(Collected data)
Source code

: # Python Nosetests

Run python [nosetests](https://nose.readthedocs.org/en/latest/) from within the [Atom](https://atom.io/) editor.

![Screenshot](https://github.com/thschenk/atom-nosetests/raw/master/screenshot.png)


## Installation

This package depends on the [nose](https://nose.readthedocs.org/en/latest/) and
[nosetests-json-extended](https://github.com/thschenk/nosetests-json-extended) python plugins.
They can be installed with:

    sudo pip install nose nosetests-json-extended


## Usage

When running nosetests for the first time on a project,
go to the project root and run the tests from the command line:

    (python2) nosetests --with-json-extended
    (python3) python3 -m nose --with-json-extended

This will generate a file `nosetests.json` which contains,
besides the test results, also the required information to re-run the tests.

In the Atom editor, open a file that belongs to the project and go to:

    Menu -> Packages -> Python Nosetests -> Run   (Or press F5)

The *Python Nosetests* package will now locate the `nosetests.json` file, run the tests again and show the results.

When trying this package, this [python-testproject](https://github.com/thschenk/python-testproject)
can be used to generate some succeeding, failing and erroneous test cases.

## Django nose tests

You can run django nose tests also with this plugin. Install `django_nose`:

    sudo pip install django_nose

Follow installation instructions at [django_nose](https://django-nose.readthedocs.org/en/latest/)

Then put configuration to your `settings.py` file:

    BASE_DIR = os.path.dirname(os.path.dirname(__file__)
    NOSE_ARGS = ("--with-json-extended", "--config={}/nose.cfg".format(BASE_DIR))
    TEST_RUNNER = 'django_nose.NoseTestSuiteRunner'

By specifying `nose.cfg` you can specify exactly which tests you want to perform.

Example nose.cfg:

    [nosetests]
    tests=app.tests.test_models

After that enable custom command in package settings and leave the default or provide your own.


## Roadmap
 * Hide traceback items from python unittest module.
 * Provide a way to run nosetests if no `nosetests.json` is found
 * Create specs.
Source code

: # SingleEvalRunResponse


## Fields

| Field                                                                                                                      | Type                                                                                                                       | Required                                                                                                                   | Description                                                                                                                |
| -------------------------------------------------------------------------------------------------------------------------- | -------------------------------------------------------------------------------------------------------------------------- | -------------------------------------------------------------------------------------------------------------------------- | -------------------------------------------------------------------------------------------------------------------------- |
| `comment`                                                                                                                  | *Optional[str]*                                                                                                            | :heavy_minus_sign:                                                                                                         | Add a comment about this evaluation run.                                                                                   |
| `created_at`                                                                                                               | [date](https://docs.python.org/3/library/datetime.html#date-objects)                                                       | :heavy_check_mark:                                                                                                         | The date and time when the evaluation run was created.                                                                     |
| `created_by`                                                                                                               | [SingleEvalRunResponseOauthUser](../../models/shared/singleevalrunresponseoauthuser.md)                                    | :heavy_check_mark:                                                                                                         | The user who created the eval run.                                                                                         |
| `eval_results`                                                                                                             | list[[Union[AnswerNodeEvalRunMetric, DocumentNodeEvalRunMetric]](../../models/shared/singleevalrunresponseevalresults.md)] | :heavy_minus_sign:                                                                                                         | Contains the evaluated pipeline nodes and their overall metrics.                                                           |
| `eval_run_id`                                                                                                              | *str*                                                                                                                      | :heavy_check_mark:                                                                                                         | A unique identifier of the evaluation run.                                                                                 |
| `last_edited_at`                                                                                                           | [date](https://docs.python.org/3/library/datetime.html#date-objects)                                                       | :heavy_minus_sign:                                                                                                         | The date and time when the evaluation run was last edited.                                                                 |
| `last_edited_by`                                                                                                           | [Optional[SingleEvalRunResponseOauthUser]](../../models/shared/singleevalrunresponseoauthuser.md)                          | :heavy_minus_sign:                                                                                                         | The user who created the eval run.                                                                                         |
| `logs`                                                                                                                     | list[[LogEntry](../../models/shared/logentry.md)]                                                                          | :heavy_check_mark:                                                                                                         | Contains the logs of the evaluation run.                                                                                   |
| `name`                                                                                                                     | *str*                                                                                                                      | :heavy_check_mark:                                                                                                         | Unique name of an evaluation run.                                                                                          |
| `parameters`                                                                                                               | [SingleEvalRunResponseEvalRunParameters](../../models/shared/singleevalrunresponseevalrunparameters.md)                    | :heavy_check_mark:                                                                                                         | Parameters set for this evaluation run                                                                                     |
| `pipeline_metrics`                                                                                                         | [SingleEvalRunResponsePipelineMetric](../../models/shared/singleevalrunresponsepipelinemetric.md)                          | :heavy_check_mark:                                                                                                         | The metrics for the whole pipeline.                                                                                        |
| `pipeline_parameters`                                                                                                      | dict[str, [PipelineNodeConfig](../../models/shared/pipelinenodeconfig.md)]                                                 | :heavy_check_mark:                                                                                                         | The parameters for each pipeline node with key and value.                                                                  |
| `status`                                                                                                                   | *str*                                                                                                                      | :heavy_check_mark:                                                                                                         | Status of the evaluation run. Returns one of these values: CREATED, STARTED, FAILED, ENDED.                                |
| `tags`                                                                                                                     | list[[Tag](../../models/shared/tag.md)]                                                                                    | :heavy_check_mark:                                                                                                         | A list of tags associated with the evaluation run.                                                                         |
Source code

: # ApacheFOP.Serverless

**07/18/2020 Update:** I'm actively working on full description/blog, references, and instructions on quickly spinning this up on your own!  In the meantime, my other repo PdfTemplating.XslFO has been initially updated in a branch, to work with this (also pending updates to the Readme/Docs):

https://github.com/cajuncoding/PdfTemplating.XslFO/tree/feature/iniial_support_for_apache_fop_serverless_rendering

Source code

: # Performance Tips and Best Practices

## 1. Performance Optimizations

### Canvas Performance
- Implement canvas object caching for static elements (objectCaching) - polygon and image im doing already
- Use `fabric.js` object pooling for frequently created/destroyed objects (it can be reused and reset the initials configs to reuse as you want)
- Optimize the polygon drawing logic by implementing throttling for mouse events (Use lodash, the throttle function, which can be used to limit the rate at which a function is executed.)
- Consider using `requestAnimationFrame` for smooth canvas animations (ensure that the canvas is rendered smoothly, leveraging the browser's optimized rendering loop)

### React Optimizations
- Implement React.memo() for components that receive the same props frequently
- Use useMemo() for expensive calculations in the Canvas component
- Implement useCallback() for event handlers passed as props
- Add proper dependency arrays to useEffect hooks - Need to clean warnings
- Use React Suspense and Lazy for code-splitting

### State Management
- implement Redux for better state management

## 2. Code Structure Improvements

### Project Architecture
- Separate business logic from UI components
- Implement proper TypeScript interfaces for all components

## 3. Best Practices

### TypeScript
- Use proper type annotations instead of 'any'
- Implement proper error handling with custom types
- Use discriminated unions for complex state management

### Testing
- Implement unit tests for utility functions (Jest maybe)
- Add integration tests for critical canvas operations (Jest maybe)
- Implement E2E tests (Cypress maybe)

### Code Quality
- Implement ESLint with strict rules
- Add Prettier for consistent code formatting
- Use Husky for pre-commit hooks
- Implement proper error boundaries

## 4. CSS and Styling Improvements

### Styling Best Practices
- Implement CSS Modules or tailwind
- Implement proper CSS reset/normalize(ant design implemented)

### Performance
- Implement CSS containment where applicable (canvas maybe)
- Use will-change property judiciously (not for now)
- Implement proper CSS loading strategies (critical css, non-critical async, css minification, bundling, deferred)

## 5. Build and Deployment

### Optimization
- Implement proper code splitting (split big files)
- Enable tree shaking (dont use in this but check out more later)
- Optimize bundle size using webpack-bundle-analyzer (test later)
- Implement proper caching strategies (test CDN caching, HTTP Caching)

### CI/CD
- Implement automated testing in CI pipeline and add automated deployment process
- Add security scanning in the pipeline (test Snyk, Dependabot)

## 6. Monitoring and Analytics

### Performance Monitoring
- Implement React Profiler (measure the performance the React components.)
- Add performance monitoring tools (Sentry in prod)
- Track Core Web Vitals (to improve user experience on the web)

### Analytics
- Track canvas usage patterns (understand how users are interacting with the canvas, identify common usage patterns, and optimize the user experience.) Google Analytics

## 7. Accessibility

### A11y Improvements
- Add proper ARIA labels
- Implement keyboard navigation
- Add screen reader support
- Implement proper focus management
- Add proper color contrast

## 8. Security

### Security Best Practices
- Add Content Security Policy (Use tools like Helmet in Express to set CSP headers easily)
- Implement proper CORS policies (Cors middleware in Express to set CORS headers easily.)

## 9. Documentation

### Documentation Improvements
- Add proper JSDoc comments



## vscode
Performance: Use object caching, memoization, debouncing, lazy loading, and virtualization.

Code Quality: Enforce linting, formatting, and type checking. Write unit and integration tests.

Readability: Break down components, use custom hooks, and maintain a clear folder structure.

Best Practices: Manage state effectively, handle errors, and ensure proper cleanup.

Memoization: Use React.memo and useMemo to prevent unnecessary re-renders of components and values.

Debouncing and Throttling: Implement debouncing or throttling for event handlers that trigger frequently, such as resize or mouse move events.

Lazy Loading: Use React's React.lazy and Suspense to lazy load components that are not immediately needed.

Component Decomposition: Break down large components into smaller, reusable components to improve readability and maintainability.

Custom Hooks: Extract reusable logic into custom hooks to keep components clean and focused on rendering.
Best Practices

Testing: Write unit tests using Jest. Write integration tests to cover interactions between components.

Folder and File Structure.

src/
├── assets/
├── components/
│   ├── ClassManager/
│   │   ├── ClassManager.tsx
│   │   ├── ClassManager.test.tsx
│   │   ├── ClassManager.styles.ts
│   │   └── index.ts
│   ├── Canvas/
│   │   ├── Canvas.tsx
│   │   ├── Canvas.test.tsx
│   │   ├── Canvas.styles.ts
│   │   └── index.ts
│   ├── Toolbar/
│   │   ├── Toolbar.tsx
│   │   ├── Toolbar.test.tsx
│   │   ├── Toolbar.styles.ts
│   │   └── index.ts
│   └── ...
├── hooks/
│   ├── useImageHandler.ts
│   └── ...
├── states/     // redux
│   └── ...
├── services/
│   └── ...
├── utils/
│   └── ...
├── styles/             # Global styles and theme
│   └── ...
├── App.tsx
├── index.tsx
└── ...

* * *

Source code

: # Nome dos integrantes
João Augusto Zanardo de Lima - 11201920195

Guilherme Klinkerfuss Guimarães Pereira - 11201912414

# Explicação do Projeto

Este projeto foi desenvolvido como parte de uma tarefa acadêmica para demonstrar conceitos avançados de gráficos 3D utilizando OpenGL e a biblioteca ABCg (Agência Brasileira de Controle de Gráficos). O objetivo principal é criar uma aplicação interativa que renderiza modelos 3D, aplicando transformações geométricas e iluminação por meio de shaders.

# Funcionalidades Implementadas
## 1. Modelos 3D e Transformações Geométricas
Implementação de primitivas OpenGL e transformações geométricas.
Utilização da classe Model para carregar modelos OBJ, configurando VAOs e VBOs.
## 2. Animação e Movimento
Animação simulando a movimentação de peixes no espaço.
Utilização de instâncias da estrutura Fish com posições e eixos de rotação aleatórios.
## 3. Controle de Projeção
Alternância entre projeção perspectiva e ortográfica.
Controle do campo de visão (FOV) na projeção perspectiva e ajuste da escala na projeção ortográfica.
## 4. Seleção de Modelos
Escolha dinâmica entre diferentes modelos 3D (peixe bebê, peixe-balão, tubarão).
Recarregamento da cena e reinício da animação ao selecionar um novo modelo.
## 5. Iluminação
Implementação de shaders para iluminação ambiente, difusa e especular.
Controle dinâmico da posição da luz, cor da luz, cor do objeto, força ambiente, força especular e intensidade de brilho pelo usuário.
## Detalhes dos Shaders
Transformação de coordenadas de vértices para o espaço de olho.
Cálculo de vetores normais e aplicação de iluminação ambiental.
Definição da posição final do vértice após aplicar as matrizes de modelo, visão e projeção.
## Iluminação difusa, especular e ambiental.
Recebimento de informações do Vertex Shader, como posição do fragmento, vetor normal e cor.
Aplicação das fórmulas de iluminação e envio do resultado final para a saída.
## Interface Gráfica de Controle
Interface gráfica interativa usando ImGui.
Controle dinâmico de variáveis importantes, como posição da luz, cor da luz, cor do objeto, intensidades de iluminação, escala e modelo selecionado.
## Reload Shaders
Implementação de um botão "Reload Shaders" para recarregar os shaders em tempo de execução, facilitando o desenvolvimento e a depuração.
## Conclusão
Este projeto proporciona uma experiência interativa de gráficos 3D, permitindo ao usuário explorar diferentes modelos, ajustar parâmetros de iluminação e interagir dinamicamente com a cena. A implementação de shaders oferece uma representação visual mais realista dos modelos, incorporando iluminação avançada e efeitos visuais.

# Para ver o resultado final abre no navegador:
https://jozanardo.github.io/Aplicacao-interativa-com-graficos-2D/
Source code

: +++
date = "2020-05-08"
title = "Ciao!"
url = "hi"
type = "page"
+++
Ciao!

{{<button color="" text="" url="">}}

---

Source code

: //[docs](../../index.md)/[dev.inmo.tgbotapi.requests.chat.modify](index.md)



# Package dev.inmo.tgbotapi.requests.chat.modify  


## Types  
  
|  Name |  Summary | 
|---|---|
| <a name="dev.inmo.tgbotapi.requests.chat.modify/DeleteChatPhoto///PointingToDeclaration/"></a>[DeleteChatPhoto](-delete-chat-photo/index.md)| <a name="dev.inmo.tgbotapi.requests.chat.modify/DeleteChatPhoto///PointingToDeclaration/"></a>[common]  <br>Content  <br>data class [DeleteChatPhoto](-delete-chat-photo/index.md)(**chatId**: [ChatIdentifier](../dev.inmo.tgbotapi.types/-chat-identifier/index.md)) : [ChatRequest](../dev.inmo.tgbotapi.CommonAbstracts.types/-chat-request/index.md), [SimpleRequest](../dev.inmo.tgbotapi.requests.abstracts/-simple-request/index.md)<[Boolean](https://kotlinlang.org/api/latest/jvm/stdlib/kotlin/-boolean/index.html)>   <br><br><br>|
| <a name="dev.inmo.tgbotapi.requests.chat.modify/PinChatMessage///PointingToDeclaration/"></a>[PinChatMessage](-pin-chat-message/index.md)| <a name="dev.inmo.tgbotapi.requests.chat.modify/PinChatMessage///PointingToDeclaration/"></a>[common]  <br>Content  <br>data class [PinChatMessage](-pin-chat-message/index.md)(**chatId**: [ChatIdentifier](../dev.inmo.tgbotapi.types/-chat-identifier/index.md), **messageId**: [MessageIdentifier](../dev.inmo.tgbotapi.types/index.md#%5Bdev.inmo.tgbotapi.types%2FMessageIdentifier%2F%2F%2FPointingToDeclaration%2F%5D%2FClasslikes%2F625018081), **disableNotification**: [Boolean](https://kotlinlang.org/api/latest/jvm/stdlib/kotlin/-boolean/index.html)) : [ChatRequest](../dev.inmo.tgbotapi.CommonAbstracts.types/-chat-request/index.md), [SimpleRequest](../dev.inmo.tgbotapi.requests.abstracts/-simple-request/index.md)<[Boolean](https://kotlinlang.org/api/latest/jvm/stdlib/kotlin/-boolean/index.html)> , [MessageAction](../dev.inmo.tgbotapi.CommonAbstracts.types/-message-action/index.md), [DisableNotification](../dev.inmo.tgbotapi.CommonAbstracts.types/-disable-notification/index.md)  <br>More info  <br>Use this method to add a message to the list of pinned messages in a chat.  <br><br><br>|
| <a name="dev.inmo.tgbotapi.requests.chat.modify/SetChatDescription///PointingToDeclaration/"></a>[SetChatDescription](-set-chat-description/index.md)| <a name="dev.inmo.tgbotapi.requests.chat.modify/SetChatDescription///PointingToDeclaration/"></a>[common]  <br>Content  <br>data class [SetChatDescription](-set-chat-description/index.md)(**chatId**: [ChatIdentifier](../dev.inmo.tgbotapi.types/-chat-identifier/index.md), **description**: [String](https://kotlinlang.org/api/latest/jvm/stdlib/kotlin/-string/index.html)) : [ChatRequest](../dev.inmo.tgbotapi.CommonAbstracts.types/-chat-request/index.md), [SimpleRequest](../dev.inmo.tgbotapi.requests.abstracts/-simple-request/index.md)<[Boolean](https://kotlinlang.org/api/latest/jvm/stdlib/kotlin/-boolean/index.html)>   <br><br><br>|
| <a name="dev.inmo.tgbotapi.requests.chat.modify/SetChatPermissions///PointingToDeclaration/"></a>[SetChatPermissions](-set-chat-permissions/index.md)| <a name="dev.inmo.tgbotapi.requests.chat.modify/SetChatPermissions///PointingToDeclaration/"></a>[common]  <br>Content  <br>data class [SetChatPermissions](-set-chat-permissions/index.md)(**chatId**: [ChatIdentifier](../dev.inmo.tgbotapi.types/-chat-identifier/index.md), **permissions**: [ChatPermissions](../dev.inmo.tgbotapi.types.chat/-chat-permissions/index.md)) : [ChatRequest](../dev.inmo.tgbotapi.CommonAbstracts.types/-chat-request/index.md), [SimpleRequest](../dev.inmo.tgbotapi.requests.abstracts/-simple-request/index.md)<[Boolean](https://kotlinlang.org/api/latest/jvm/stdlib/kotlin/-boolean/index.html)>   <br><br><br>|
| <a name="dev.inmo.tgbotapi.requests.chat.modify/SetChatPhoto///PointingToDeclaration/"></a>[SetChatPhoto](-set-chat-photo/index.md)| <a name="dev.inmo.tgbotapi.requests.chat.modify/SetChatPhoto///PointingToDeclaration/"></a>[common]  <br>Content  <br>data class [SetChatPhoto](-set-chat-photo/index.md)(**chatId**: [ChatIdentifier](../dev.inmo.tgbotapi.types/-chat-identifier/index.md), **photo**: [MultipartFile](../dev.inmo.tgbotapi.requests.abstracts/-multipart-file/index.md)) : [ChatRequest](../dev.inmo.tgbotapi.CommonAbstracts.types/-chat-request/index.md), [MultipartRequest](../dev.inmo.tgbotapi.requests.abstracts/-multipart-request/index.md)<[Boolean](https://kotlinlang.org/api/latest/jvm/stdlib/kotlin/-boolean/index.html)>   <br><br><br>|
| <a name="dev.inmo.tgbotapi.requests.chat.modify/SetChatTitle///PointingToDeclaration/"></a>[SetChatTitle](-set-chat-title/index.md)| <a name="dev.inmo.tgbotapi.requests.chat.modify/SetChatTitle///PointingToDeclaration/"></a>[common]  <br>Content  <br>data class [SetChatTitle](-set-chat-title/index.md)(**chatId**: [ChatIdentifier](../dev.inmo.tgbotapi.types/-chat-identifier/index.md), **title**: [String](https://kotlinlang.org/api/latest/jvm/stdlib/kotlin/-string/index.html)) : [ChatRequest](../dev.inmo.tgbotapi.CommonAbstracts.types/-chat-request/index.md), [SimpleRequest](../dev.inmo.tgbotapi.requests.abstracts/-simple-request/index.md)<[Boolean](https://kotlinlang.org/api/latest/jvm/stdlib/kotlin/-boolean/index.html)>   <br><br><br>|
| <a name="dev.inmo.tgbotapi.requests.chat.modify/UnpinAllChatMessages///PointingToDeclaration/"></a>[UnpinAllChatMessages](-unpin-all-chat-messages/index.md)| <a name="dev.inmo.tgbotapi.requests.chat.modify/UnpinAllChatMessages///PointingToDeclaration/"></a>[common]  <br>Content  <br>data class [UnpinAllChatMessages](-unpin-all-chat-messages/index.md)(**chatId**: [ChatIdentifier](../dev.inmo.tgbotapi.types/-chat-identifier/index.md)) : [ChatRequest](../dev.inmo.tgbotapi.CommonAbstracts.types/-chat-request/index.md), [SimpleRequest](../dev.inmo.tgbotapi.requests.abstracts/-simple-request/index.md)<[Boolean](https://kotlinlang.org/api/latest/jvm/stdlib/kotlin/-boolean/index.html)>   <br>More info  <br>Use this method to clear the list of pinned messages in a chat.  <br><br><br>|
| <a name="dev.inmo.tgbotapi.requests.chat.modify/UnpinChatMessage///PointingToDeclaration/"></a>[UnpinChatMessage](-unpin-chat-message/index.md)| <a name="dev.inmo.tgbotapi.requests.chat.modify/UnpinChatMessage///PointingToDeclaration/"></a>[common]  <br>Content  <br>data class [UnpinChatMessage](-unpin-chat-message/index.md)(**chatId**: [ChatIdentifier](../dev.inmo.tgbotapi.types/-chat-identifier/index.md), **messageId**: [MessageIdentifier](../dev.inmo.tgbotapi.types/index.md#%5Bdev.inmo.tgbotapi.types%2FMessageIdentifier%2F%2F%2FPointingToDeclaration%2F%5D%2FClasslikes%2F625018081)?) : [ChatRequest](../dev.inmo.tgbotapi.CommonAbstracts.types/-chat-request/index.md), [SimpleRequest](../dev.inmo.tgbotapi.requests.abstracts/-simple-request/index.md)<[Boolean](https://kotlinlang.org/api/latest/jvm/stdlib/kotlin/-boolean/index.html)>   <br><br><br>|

§ Your instructions:
Would you copy every line of the entries in which "splitting" appears?

§ Result below:
- Use React Suspense and Lazy for code-splitting
- Implement proper code splitting (split big files)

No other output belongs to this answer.